Exercise> Retype the records below exactly as given, but only from the first line through the line with "außen auf die", and without the pictures.

----- Records shown

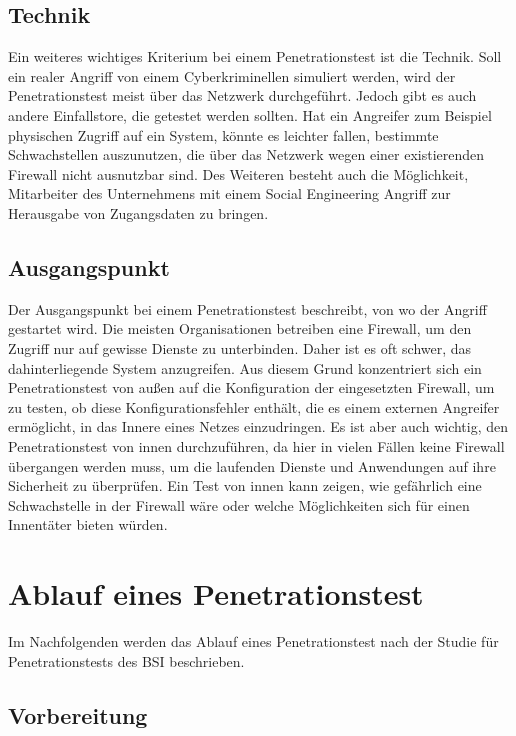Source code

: \subsection{Technik}
Ein weiteres wichtiges Kriterium bei einem Penetrationstest ist die Technik. Soll ein realer Angriff von einem
Cyberkriminellen simuliert werden, wird der Penetrationstest meist über das Netzwerk durchgeführt. Jedoch
gibt es auch andere Einfallstore, die getestet werden sollten. Hat ein Angreifer zum Beispiel physischen Zugriff
auf ein System, könnte es leichter fallen, bestimmte Schwachstellen auszunutzen, die über das Netzwerk wegen einer existierenden Firewall nicht ausnutzbar sind. Des Weiteren besteht auch die Möglichkeit, Mitarbeiter des
Unternehmens mit einem Social Engineering Angriff zur Herausgabe von Zugangsdaten zu bringen.

\subsection{Ausgangspunkt}
Der Ausgangspunkt bei einem Penetrationstest beschreibt, von wo der Angriff gestartet wird. Die meisten
Organisationen betreiben eine Firewall, um den Zugriff nur auf gewisse Dienste zu unterbinden. Daher ist es oft
schwer, das dahinterliegende System anzugreifen. Aus diesem Grund konzentriert sich ein Penetrationstest von
außen auf die Konfiguration der eingesetzten Firewall, um zu testen, ob diese Konfigurationsfehler enthält, die
es einem externen Angreifer ermöglicht, in das Innere eines Netzes einzudringen. Es ist aber auch wichtig, den
Penetrationstest von innen durchzuführen, da hier in vielen Fällen keine Firewall übergangen werden muss, um
die laufenden Dienste und Anwendungen auf ihre Sicherheit zu überprüfen. Ein Test von innen kann zeigen,
wie gefährlich eine Schwachstelle in der Firewall wäre oder welche Möglichkeiten sich für einen Innentäter
bieten würden.

\section{Ablauf eines Penetrationstest}

Im Nachfolgenden werden das Ablauf eines Penetrationstest nach der Studie für Penetrationstests des BSI\cite[100--106]{pt03bsi} beschrieben.

\subsection{Vorbereitung}

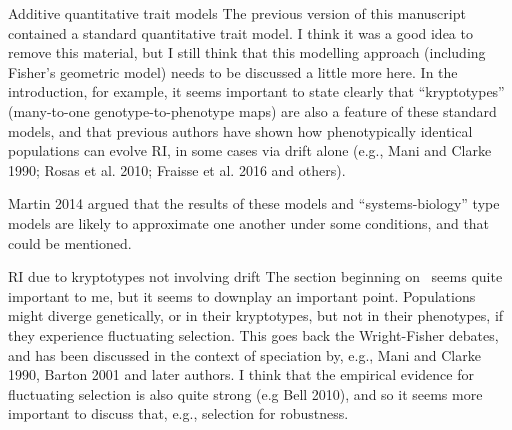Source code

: 
\begin{point}{Additive quantitative trait models}
%
The previous version of this manuscript contained a standard quantitative trait model. I think it was a good idea to remove this material, but I still think that this modelling approach (including Fisher’s geometric model) needs to be discussed a little more here. In the introduction, for example, it seems important to state clearly that ``kryptotypes'' (many-to-one genotype-to-phenotype maps) are also a feature of these standard models, and that previous authors have shown how phenotypically identical populations can evolve RI, in some cases via drift alone (e.g., Mani and Clarke 1990; Rosas et al. 2010; Fraisse et al. 2016 and others).

Martin 2014 argued that the results of these models and ``systems-biology'' type models are likely to approximate one another under some conditions, and that could be mentioned.
\end{point}


\begin{point}{RI due to kryptotypes not involving drift}
%
  The section beginning on ~seems quite important to me, but it seems to downplay an important point. Populations might diverge genetically, or in their kryptotypes, but not in their phenotypes, if they experience fluctuating selection. This goes back the Wright-Fisher debates, and has been discussed in the context of speciation by, e.g., Mani and Clarke 1990, Barton 2001 and later authors. I think that the empirical evidence for fluctuating selection is also quite strong (e.g Bell 2010), and so it seems more important to discuss that, e.g., selection for robustness.
\end{point}

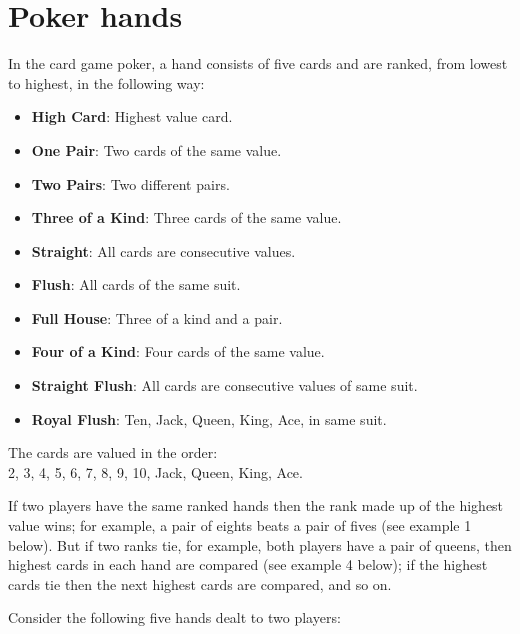 \section[Problem \#54: Poker hands]{Poker hands}
\label{sec:problem_54}

In the card game poker, a hand consists of five cards and are ranked,
from lowest to highest, in the following way:

\begin{itemize}
\tightlist
\item
  \textbf{High Card}: Highest value card.
\item
  \textbf{One Pair}: Two cards of the same value.
\item
  \textbf{Two Pairs}: Two different pairs.
\item
  \textbf{Three of a Kind}: Three cards of the same value.
\item
  \textbf{Straight}: All cards are consecutive values.
\item
  \textbf{Flush}: All cards of the same suit.
\item
  \textbf{Full House}: Three of a kind and a pair.
\item
  \textbf{Four of a Kind}: Four cards of the same value.
\item
  \textbf{Straight Flush}: All cards are consecutive values of same
  suit.
\item
  \textbf{Royal Flush}: Ten, Jack, Queen, King, Ace, in same suit.
\end{itemize}

The cards are valued in the order:\\
2, 3, 4, 5, 6, 7, 8, 9, 10, Jack, Queen, King, Ace.

If two players have the same ranked hands then the rank made up of the
highest value wins; for example, a pair of eights beats a pair of fives
(see example 1 below). But if two ranks tie, for example, both players
have a pair of queens, then highest cards in each hand are compared (see
example 4 below); if the highest cards tie then the next highest cards
are compared, and so on.

Consider the following five hands dealt to two players:


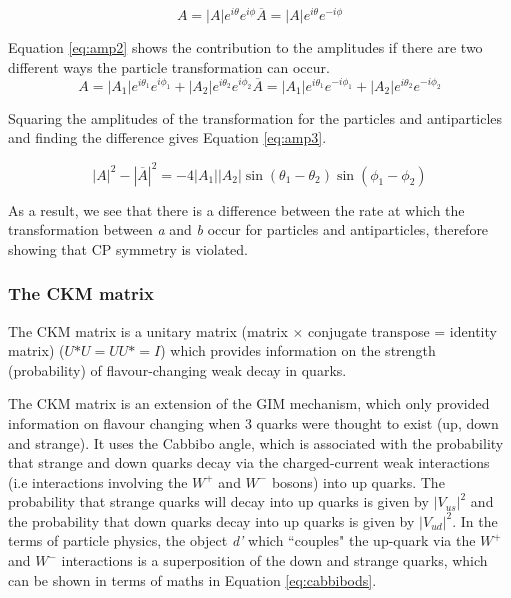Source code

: \documentclass[11pt,oneside,a4paper]{article}
\begin{document}
	
\begin{equation}
\label{eq:amp}
A=|A|e^{i\theta }e^{i\phi }
{\overline{A}}=|A|e^{i\theta }e^{-i\phi }
\end{equation}

Equation \ref{eq:amp2} shows the contribution to the amplitudes if there are two different ways the particle transformation can occur.
\begin{equation}
\label{eq:amp2}
A=|A_{1}|e^{i\theta _{1}}e^{i\phi _{1}}+|A_{2}|e^{i\theta _{2}}e^{i\phi _{2}}
{\overline {A}}=|A_{1}|e^{i\theta _{1}}e^{-i\phi _{1}}+|A_{2}|e^{i\theta _{2}}e^{-i\phi _{2}}
\end{equation}

Squaring the amplitudes of the transformation for the particles and antiparticles and finding the difference gives Equation \ref{eq:amp3}.

\begin{equation}
\label{eq:amp3}
{\displaystyle |A|^{2}-|{\overline {A}}|^{2}=-4|A_{1}||A_{2}|\sin(\theta _{1}-\theta _{2})\sin(\phi _{1}-\phi _{2})}
\end{equation}

As a result, we see that there is a difference between the rate at which the transformation between \textit{a} and \textit{b} occur for particles and antiparticles, therefore showing that CP symmetry is violated.


\subsubsection{The CKM matrix}

The CKM matrix is a unitary matrix (matrix $\times$ conjugate transpose = identity matrix) ($U\mbox{*}U = UU\mbox{*}=I$) which provides information on the strength (probability) of flavour-changing weak decay in quarks.

The CKM matrix is an extension of the GIM mechanism, which only provided information on flavour changing when 3 quarks were thought to exist (up, down and strange). It uses the Cabbibo angle, which is associated with the probability that strange and down quarks decay via the charged-current weak interactions (i.e interactions involving the $W^+$ and $W^-$ bosons) into up quarks. The probability that strange quarks will decay into up quarks is given by $|V_{us}|^2$ and the probability that down quarks decay into up quarks is given by $|V_{ud}|^2$. In the terms of particle physics, the object \textit{d'} which ``couples" the up-quark via the $W^+$ and $W^-$ interactions is a superposition of the down and strange quarks, which can be shown in terms of maths in Equation \ref{eq:cabbibods}.
\end{document}
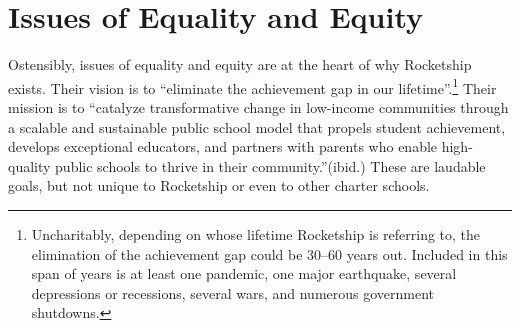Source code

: \section{Issues of Equality and Equity}\indent%
\label{sec:issues_equality_equity}

Ostensibly, issues of equality and equity are at the heart of why Rocketship exists. Their vision is to ``eliminate the achievement gap in our lifetime''.\parencite{RSE2017}\footnote{Uncharitably, depending on whose lifetime Rocketship is referring to, the elimination of the achievement gap could be 30–60 years out. Included in this span of years is at least one pandemic, one major earthquake, several depressions or recessions, several wars, and numerous government shutdowns.} Their mission is to ``catalyze transformative change in low-income communities through a scalable and sustainable public school model that propels student achievement, develops exceptional educators, and partners with parents who enable high-quality public schools to thrive in their community.''(ibid.) These are laudable goals, but not unique to Rocketship or even to other charter schools.

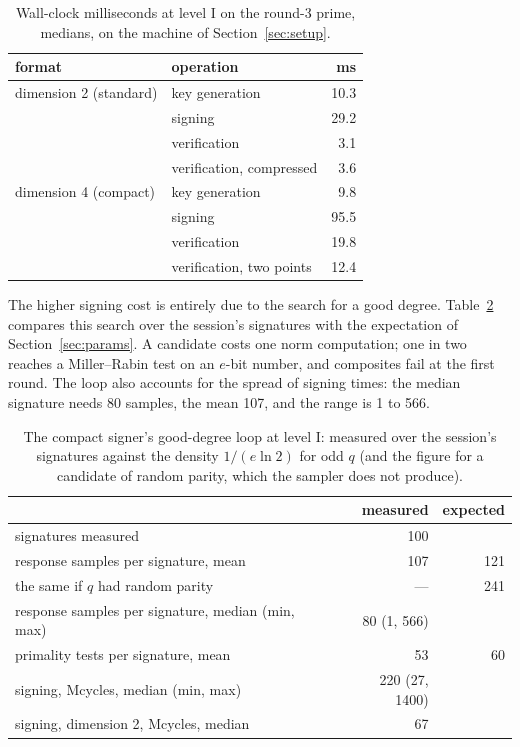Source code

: \documentclass[version=preprint]{iacrcc}
\begin{document}
    \begin{table}[t]
        \centering
        \caption{Wall-clock milliseconds at level I on the round-3 prime, medians,
            on the machine of Section~\ref{sec:setup}.}
        \label{tab:ms}
        \small
        \setlength{\tabcolsep}{4pt}
        \begin{tabular}{l l r}
            \toprule
            format & operation & ms \\
            \midrule
            dimension 2 (standard) & key generation & 10.3 \\
            & signing & 29.2 \\
            & verification & 3.1 \\
            & verification, compressed & 3.6 \\
            \addlinespace
            dimension 4 (compact) & key generation & 9.8 \\
            & signing & 95.5 \\
            & verification & 19.8 \\
            & verification, two points & 12.4 \\
            \bottomrule
        \end{tabular}
    \end{table}

    The higher signing cost is entirely due to the search for a good degree.
    Table~\ref{tab:loop} compares this search over the session's signatures
    with the expectation of Section~\ref{sec:params}. A candidate costs one
    norm computation; one in two reaches a Miller--Rabin test on an $e$-bit
    number, and composites fail at the first round. The loop also accounts for
    the spread of signing times: the median signature needs 80 samples, the
    mean 107, and the range is 1 to 566.

    \begin{table}[t]
        \centering
        \caption{The compact signer's good-degree loop at level I: measured over
            the session's signatures against the density $1/(e \ln 2)$ for odd $q$
            (and the figure for a candidate of random parity, which the sampler does
            not produce).}
        \label{tab:loop}
        \begin{tabular}{l r r}
            \toprule
            & measured & expected \\
            \midrule
            signatures measured & 100 & \\
            response samples per signature, mean & 107 & 121 \\
            the same if $q$ had random parity & --- & 241 \\
            response samples per signature, median (min, max) & 80 (1, 566) & \\
            primality tests per signature, mean & 53 & 60 \\
            signing, Mcycles, median (min, max) & 220 (27, 1400) & \\
            signing, dimension 2, Mcycles, median & 67 & \\
            \bottomrule
        \end{tabular}
    \end{table}
\end{document}

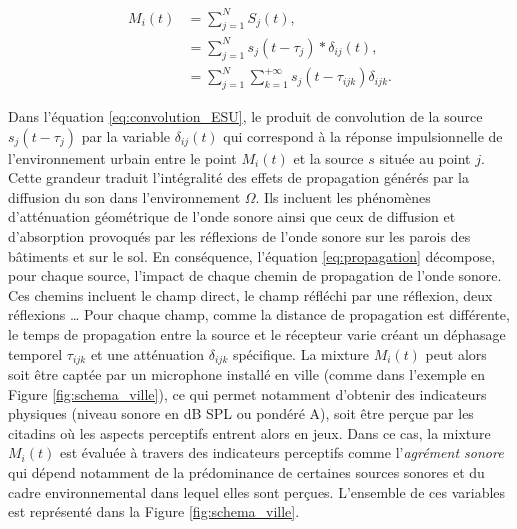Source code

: \begin{subequations}\label{eq:esu_formel}
\begin{align}
M_i(t) &= \sum_{j = 1}^{N}S_j(t), \\
 & = \sum_{j = 1}^{N} s_j(t-\tau_j) \ast \delta_{ij}(t), \label{eq:convolution_ESU}\\
 & = \sum_{j = 1}^{N} \sum_{k = 1}^{+\infty} s_j(t-\tau_{ijk}) \delta_{ijk}.\label{eq:propagation}
\end{align}
\end{subequations}

Dans l'équation \ref{eq:convolution_ESU}, le produit de convolution de la source $s_j(t-\tau_j)$ par la variable $\delta_{ij}(t)$ qui correspond à la réponse impulsionnelle de l'environnement urbain entre le point $M_i(t)$ et la source $s$ située au point $j$. Cette grandeur traduit l'intégralité des effets de propagation générés par la diffusion du son dans l'environnement $\Omega$. Ils incluent les phénomènes d'atténuation géométrique de l'onde sonore ainsi que ceux de diffusion et d'absorption provoqués par les réflexions de l'onde sonore sur les parois des bâtiments et sur le sol.
En conséquence, l'équation \ref{eq:propagation} décompose, pour chaque source, l'impact de chaque chemin de propagation de l'onde sonore. Ces chemins incluent le champ direct, le champ réfléchi par une réflexion, deux réflexions \dots{} Pour chaque champ, comme la distance de propagation est différente, le temps de propagation entre la source et le récepteur varie créant un déphasage temporel $\tau_{ijk}$ et une atténuation $\delta_{ijk}$ spécifique.
La mixture $M_{i}(t)$ peut alors soit être captée par un microphone installé en ville (comme dans l'exemple en Figure \ref{fig:schema_ville}), ce qui permet notamment d'obtenir des indicateurs physiques (niveau sonore en dB SPL ou pondéré A), soit être perçue par les citadins où les aspects perceptifs entrent alors en jeux. Dans ce cas, la mixture $M_{i}(t)$ est évaluée à travers des indicateurs perceptifs comme l'\textit{agrément sonore} qui dépend notamment de la prédominance de certaines sources sonores et du cadre environnemental dans lequel elles sont perçues. L'ensemble de ces variables est représenté dans la Figure \ref{fig:schema_ville}.

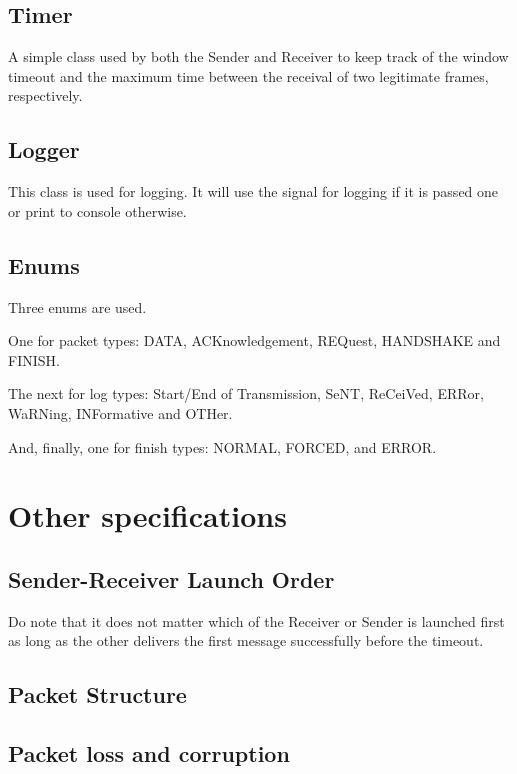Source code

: \documentclass[12pt]{article}
\begin{document}
\subsection{Timer}

A simple class used by both the Sender and Receiver to keep track of the window timeout and the maximum time between the receival of two legitimate frames, respectively.

\subsection{Logger}

This class is used for logging. It will use the signal for logging if it is passed one or print to console otherwise.

\subsection{Enums}

Three enums are used.

One for packet types: DATA, ACKnowledgement, REQuest, HANDSHAKE and FINISH.

The next for log types: Start/End of Transmission, SeNT, ReCeiVed, ERRor, WaRNing, INFormative and OTHer.

And, finally, one for finish types: NORMAL, FORCED, and ERROR.

\section{Other specifications}

\subsection{Sender-Receiver Launch Order}

Do note that it does not matter which of the Receiver or Sender is launched first as long as the other delivers the first message successfully before the timeout.

\subsection{Packet Structure}



\subsection{Packet loss and corruption}
\end{document}
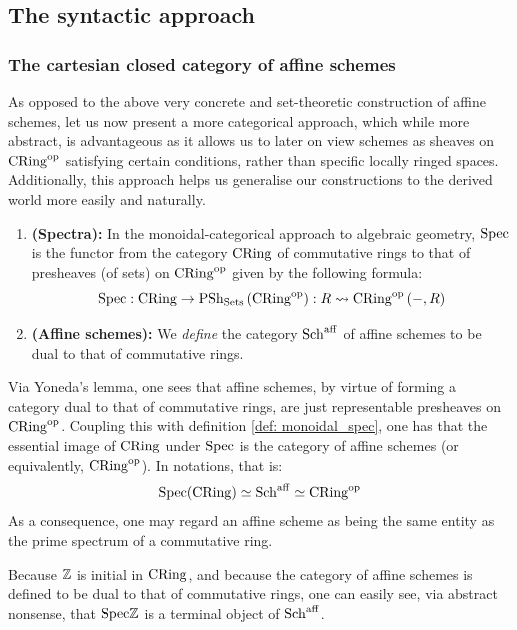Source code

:         \subsection{The syntactic approach}
            \subsubsection{The cartesian closed category of affine schemes} 
                As opposed to the above very concrete and set-theoretic construction of affine schemes, let us now present a more categorical approach, which while more abstract, is advantageous as it allows us to later on view schemes as sheaves on $\mathrm{CRing}^{\mathrm{op}}$ satisfying certain conditions, rather than specific locally ringed spaces. Additionally, this approach helps us generalise our constructions to the derived world more easily and naturally.
                
                \begin{definition} \label{def: monoidal_spec}
                    \noindent
                    \begin{enumerate}
                        \item \textbf{(Spectra):} In the monoidal-categorical approach to algebraic geometry, $\mathrm{Spec}$ is the functor from the category $\mathrm{CRing}$ of commutative rings to that of presheaves (of sets) on $\mathrm{CRing}^{\mathrm{op}}$ given by the following formula:
                            $$\mathrm{Spec}: \mathrm{CRing} \to \mathrm{PSh}_{\mathrm{Sets}}\left(\mathrm{CRing}^{\mathrm{op}}\right): R \leadsto \mathrm{CRing}^{\mathrm{op}}\left(-, R\right)$$
                        \item \textbf{(Affine schemes):} We \textit{define} the category $\mathrm{Sch}^{\mathrm{aff}}$ of affine schemes to be dual to that of commutative rings. 
                    \end{enumerate}
                \end{definition}
                \begin{remark}
                    Via Yoneda's lemma, one sees that affine schemes, by virtue of forming a category dual to that of commutative rings, are just representable presheaves on $\mathrm{CRing}^{\mathrm{op}}$. Coupling this with definition \ref{def: monoidal_spec}, one has that the essential image of $\mathrm{CRing}$ under $\mathrm{Spec}$ is the category of affine schemes (or equivalently, $\mathrm{CRing}^{\mathrm{op}}$). In notations, that is:
                        $$\mathrm{Spec}(\mathrm{CRing}) \simeq \mathrm{Sch}^{\mathrm{aff}} \simeq \mathrm{CRing}^{\mathrm{op}}$$
                    As a consequence, one may regard an affine scheme as being the same entity as the prime spectrum of a commutative ring.
                \end{remark}
                \begin{remark}
                    Because $\mathbb{Z}$ is initial in $\mathrm{CRing}$, and because the category of affine schemes is defined to be dual to that of commutative rings, one can easily see, via abstract nonsense, that $\mathrm{Spec} \mathbb{Z}$ is a terminal object of $\mathrm{Sch}^{\mathrm{aff}}$.
                \end{remark}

----------

Answer to the exercise>
Source code

: \subsection{Technik}
Ein weiteres wichtiges Kriterium bei einem Penetrationstest ist die Technik. Soll ein realer Angriff von einem
Cyberkriminellen simuliert werden, wird der Penetrationstest meist über das Netzwerk durchgeführt. Jedoch
gibt es auch andere Einfallstore, die getestet werden sollten. Hat ein Angreifer zum Beispiel physischen Zugriff
auf ein System, könnte es leichter fallen, bestimmte Schwachstellen auszunutzen, die über das Netzwerk wegen einer existierenden Firewall nicht ausnutzbar sind. Des Weiteren besteht auch die Möglichkeit, Mitarbeiter des
Unternehmens mit einem Social Engineering Angriff zur Herausgabe von Zugangsdaten zu bringen.

\subsection{Ausgangspunkt}
Der Ausgangspunkt bei einem Penetrationstest beschreibt, von wo der Angriff gestartet wird. Die meisten
Organisationen betreiben eine Firewall, um den Zugriff nur auf gewisse Dienste zu unterbinden. Daher ist es oft
schwer, das dahinterliegende System anzugreifen. Aus diesem Grund konzentriert sich ein Penetrationstest von
außen auf die Konfiguration der eingesetzten Firewall, um zu testen, ob diese Konfigurationsfehler enthält, die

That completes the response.